It’s true! Not just Microsoft but also Facebook, Apple and every other global company I would ever want to work for.
Well, when I say interview I mean that I am going to answer some of their questions that they ask during interviews – that counts, right?
Since this blog has just past its three year anniversary – I will be celebrating by allowing anyone to ask me anything and I will answer all during a Facebook Live or some other video medium in a few weeks.

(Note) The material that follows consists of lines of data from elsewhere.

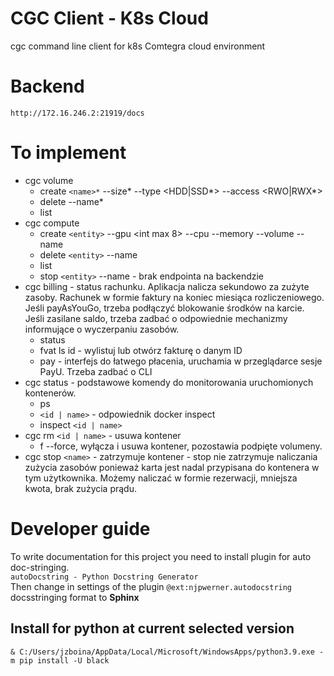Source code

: # CGC Client - K8s Cloud

cgc command line client for k8s Comtegra cloud environment

# Backend

`http://172.16.246.2:21919/docs`

# To implement

- cgc volume
  - create `<name>*` --size* <int GB> --type <HDD|SSD*> --access <RWO|RWX\*>
  - delete --name\*
  - list
- cgc compute
  - create `<entity>` --gpu <int max 8> --cpu <int cores> --memory <int GB> --volume <string name> --name <string name>
  - delete `<entity>` --name <string name>
  - list
  - stop `<entity>` --name <string name> - brak endpointa na backendzie
- cgc billing - status rachunku. Aplikacja nalicza sekundowo za zużyte zasoby. Rachunek w formie faktury na koniec miesiąca rozliczeniowego. Jeśli payAsYouGo, trzeba podłączyć blokowanie środków na karcie. Jeśli zasilane saldo, trzeba zadbać o odpowiednie mechanizmy informujące o wyczerpaniu zasobów.
  - status
  - fvat ls id - wylistuj lub otwórz fakturę o danym ID
  - pay - interfejs do łatwego płacenia, uruchamia w przeglądarce sesje PayU. Trzeba zadbać o CLI
- cgc status - podstawowe komendy do monitorowania uruchomionych kontenerów.
  - ps
  - `<id | name>` - odpowiednik docker inspect
  - inspect `<id | name>`
- cgc rm `<id | name>` - usuwa kontener
  - f --force, wyłącza i usuwa kontener, pozostawia podpięte volumeny.
- cgc stop `<name>` - zatrzymuje kontener - stop nie zatrzymuje naliczania zużycia zasobów ponieważ karta jest nadal przypisana do kontenera w tym użytkownika. Możemy naliczać w formie rezerwacji, mniejsza kwota, brak zużycia prądu.

# Developer guide

To write documentation for this project you need to install plugin for auto doc-stringing.  
`autoDocstring - Python Docstring Generator`  
Then change in settings of the plugin `@ext:njpwerner.autodocstring` docsstringing format to **Sphinx**

## Install for python at current selected version

`& C:/Users/jzboina/AppData/Local/Microsoft/WindowsApps/python3.9.exe -m pip install -U black`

In anticipation for this I came across an article sharing interview questions that top companies use. I will now answer these and if any of those companies read my answers to see if I “fit” with their company well that’s fine too!
13 Crazy Interview Questions That Awesome Companies Will Actually Ask You
Question: “25 racehorses, no stopwatch. 5 tracks. Figure out the top three fastest horses in the fewest number of races.”

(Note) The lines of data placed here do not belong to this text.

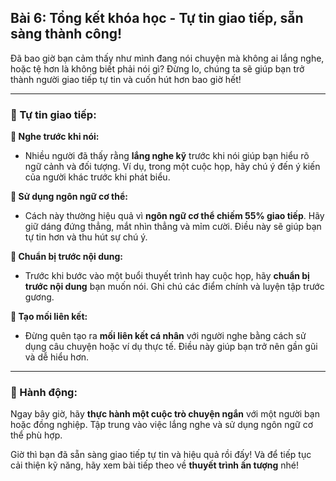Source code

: ## Bài 6: Tổng kết khóa học - Tự tin giao tiếp, sẵn sàng thành công!

Đã bao giờ bạn cảm thấy như mình đang nói chuyện mà không ai lắng nghe, hoặc tệ hơn là không biết phải nói gì? Đừng lo, chúng ta sẽ giúp bạn trở thành người giao tiếp tự tin và cuốn hút hơn bao giờ hết!

---

### 📌 Tự tin giao tiếp:

**🔹 Nghe trước khi nói:**
- Nhiều người đã thấy rằng **lắng nghe kỹ** trước khi nói giúp bạn hiểu rõ ngữ cảnh và đối tượng. Ví dụ, trong một cuộc họp, hãy chú ý đến ý kiến của người khác trước khi phát biểu.

**🔹 Sử dụng ngôn ngữ cơ thể:**
- Cách này thường hiệu quả vì **ngôn ngữ cơ thể chiếm 55% giao tiếp**. Hãy giữ dáng đứng thẳng, mắt nhìn thẳng và mỉm cười. Điều này sẽ giúp bạn tự tin hơn và thu hút sự chú ý.

**🔹 Chuẩn bị trước nội dung:**
- Trước khi bước vào một buổi thuyết trình hay cuộc họp, hãy **chuẩn bị trước nội dung** bạn muốn nói. Ghi chú các điểm chính và luyện tập trước gương.

**🔹 Tạo mối liên kết:**
- Đừng quên tạo ra **mối liên kết cá nhân** với người nghe bằng cách sử dụng câu chuyện hoặc ví dụ thực tế. Điều này giúp bạn trở nên gần gũi và dễ hiểu hơn.

---

### 🚀 Hành động:

Ngay bây giờ, hãy **thực hành một cuộc trò chuyện ngắn** với một người bạn hoặc đồng nghiệp. Tập trung vào việc lắng nghe và sử dụng ngôn ngữ cơ thể phù hợp.

Giờ thì bạn đã sẵn sàng giao tiếp tự tin và hiệu quả rồi đấy! Và để tiếp tục cải thiện kỹ năng, hãy xem bài tiếp theo về **thuyết trình ấn tượng** nhé!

Steve Says: I’d probably eithe ask John McCririck or failing that find a TARDIS/Delorian and use some kind of time travel option. Most likely the second option! Oh and by the way, I eventually get your office 🙂
Question: “Why are manhole covers round?”

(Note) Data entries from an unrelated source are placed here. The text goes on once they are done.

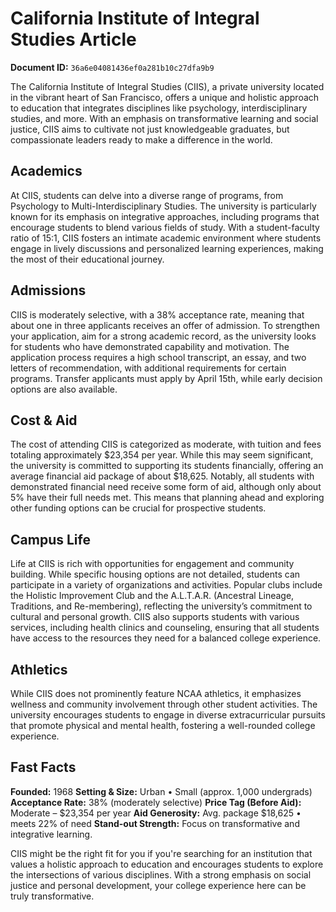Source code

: # California Institute of Integral Studies Article

**Document ID:** `36a6e04081436ef0a281b10c27dfa9b9`

The California Institute of Integral Studies (CIIS), a private university located in the vibrant heart of San Francisco, offers a unique and holistic approach to education that integrates disciplines like psychology, interdisciplinary studies, and more. With an emphasis on transformative learning and social justice, CIIS aims to cultivate not just knowledgeable graduates, but compassionate leaders ready to make a difference in the world.

## Academics
At CIIS, students can delve into a diverse range of programs, from Psychology to Multi-Interdisciplinary Studies. The university is particularly known for its emphasis on integrative approaches, including programs that encourage students to blend various fields of study. With a student-faculty ratio of 15:1, CIIS fosters an intimate academic environment where students engage in lively discussions and personalized learning experiences, making the most of their educational journey.

## Admissions
CIIS is moderately selective, with a 38% acceptance rate, meaning that about one in three applicants receives an offer of admission. To strengthen your application, aim for a strong academic record, as the university looks for students who have demonstrated capability and motivation. The application process requires a high school transcript, an essay, and two letters of recommendation, with additional requirements for certain programs. Transfer applicants must apply by April 15th, while early decision options are also available.

## Cost & Aid
The cost of attending CIIS is categorized as moderate, with tuition and fees totaling approximately $23,354 per year. While this may seem significant, the university is committed to supporting its students financially, offering an average financial aid package of about $18,625. Notably, all students with demonstrated financial need receive some form of aid, although only about 5% have their full needs met. This means that planning ahead and exploring other funding options can be crucial for prospective students.

## Campus Life
Life at CIIS is rich with opportunities for engagement and community building. While specific housing options are not detailed, students can participate in a variety of organizations and activities. Popular clubs include the Holistic Improvement Club and the A.L.T.A.R. (Ancestral Lineage, Traditions, and Re-membering), reflecting the university’s commitment to cultural and personal growth. CIIS also supports students with various services, including health clinics and counseling, ensuring that all students have access to the resources they need for a balanced college experience.

## Athletics
While CIIS does not prominently feature NCAA athletics, it emphasizes wellness and community involvement through other student activities. The university encourages students to engage in diverse extracurricular pursuits that promote physical and mental health, fostering a well-rounded college experience.

## Fast Facts
**Founded:** 1968
**Setting & Size:** Urban • Small (approx. 1,000 undergrads)
**Acceptance Rate:** 38% (moderately selective)
**Price Tag (Before Aid):** Moderate – $23,354 per year
**Aid Generosity:** Avg. package $18,625 • meets 22% of need
**Stand-out Strength:** Focus on transformative and integrative learning.

CIIS might be the right fit for you if you're searching for an institution that values a holistic approach to education and encourages students to explore the intersections of various disciplines. With a strong emphasis on social justice and personal development, your college experience here can be truly transformative.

Steve Says: Erm, because the hole is round?
Question: “If you were a pizza delivery man, how would you benefit from scissors?”
Steve Says: After each delivery I’d use them to cut time from my next delivery and be super fast!
Question: “How would you solve problems if you were from Mars?”
Steve Says: I am from Mars.
Question: “How would you test an elevator?”
Steve Says: From the outside.
Question: “How would you find the words that became obsolete in English language between 16th and 17th century? You may use a search engine.”
Steve Says: Okay I will. Thanks.
7. Trader Joe’s
Question: “What do you think of garden gnomes?”
Steve Says: I think the more you say gnome, the more it doesn’t sound like a word and just makes me laugh. Try it. Gnome, gnome, gnome!
8. Living Social
Question: “What’s your favorite song? Perform it for us now.”
Steve Says: It’s a classic by Simon & Garfunkel. Ready?
9. Urban Outfitters
Question: “You’re a new addition to the crayon box, what color would you be and why?”
Steve Says: Are they allowed to taste like their colour? If so I’d be lime. Ok, don’t tell me you never ate crayons as a kid? Kids all over the world will leap for joy when crayons actually taste nice too!
10. American Heart Association
Question: “What’s the color of money?”
Steve Says: I think it was a film? Oh no, wait – lime colour? Can I pass?
Question: “How would you direct someone else on how to cook an omelet?”
Steve Says: Direct them? Like, in a theatre? Ok – Break a leg? No wait, break an egg, lots of them!
12. Kraft Foods
Question: “On a scale from 1 to 10, rate me as an interviewer.”
Steve Says: Okay done! Oh sorry, do you want me to say it out loud. Okay 10!
Question: “Can you say ‘Peter Pepper Picked a Pickled Pepper’ and cross-sell a washing machine at the same time?”
Steve Says: Only if I can add that “Peter Pepper Also Pissed His Pants”
How would you answer these questions?